A. S.: Qual è il tuo giudizio sui film di Frank Capra?
R. S.: Capra è uno dei miei punti fermi come espressione cinematografica, e ritengo La Vita è Meravigliosa uno dei migliori film del nostro secolo. È una pellicola che non stanca mai, tant’è vero che, ogni anno, a Natale, viene puntualmente riproposta in televisione. Fra l’altro, ho rivisto il film dopo tanto tempo, durante le feste di fine ’98, dopo aver già realizzato la storia di Topolino, e mi sono accorto che, senza rendermene conto, nel finale ho citato la scena in cui James Stewart restituisce ai suoi clienti i denari della banca senza ricevuta, perché si fida di loro. Anche il direttore della banca di Topolinia, che salva Mickey con un prestito, non vuole la ricevuta e dice che è inutile. Dato che non mi ricordavo questa sequenza del film, vuoi dire che fra Topolino e gli eroi di Capra c’è proprio una certa assonanza! La trama di La Vita è Meravigliosa è adattissima come spunto per un’avventura di Topolino, ma dato che non volevo appropriarmi di qualcosa che non è mio, avevo proposto al redattore capo del Journal de Mickey di mettere dopo la parola fine due righe di commento, per dire più o meno questo: “Se l’avventura vi è piaciuta, ringraziamone l’ispiratore, Frank Capra e il suo film”. Ma la redazione mi ha risposto che non era il caso. Da sempre le strisce di Mickey Mouse hanno tratto ispirazione da film famosi: si pensi a Topolino Sosia di Re Sorcio, del 1937-38, che fa il verso a Il Prigioniero di Zenda di John Cromwell.

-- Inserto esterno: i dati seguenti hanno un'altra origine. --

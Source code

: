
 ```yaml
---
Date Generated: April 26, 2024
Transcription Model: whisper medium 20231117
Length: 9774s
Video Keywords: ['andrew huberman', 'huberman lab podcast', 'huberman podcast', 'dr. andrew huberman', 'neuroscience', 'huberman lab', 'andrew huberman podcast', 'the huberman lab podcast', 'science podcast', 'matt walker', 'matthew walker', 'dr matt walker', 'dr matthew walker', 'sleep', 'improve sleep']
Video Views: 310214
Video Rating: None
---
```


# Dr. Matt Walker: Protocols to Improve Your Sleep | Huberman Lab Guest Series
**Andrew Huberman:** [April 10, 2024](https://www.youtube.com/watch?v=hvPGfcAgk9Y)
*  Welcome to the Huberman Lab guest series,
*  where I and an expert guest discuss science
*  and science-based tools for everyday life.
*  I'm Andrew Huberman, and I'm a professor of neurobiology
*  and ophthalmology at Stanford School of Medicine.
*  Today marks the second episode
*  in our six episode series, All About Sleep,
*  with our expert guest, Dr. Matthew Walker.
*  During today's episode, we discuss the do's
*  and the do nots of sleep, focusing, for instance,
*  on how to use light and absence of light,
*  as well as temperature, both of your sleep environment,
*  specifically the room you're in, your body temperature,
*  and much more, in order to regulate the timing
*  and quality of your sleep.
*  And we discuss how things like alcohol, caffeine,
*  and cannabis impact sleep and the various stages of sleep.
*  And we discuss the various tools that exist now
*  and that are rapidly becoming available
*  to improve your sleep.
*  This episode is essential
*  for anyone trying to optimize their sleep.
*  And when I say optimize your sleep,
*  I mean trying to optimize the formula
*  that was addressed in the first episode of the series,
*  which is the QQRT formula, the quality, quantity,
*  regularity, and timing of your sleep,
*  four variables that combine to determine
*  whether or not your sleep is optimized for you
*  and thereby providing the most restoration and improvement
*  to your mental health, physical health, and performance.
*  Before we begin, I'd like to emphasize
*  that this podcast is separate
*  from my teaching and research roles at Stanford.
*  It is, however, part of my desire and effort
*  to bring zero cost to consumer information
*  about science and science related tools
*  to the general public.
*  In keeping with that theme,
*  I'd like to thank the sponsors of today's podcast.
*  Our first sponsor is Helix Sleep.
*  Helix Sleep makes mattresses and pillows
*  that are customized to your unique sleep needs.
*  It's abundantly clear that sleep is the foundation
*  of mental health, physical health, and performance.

A. S.: Nella tua storia appare un Topolino umanissimo che, a un certo punto, prova anche il sentimento della disperazione. Non hai avuto qualche remora a mostrare un Mickey così tanto scoraggiato?
R. S.: No, perché, nella conclusione dell’avventura tutto si aggiusta, e Topolino arriva ad ammettere che quello appena trascorso è stato il più bel Natale della sua vita. La storia ispira quindi fiducia e ottimismo, come il capolavoro di Capra. Devo dire che mi sono spinto a disegnare anche Pluto che abbandona Mickey; però ho commentato la scena con la scritta latina Tu quoque Plute, cani mi!, per sdrammatizzarla. E poi, Topolino mostra anche capacità di reazione: per esempio, quando suscita il compatimento di due signore che lo vedono con gli abiti sdruciti e gli chiedono se ha da dormire nella notte di Natale, Topolino, punto sul vivo, risponde: “Io sì! E voi?”.
A. S.: Questa capacità di esprimere i sentimenti di Topolino ti avvicina a Floyd Gottfredson…
R. S.: Gottfredson è veramente insuperabile in questo. Ho sottomano due numeri dei Maestri Disney dedicati a questo autore che mi ha inviato la dottoressa Lidia Cannatella, con le prime storie di Topolino. E rileggendole ci si accorge che i personaggi di Gottfredson, sin dall’inizio, sono figure umane, non maschere.
A. S.: Un’ultima domanda: fra quanto tempo rivedremo le tue storie sul settimanale italiano Topolino?
R. S.: Se riuscirò liberarmi di tanto in tanto dal mio impegno con il serial a disegni animati, tornerò ben volentieri a disegnarlo, anche perché mi riporta sempre al mondo felice dell’infanzia.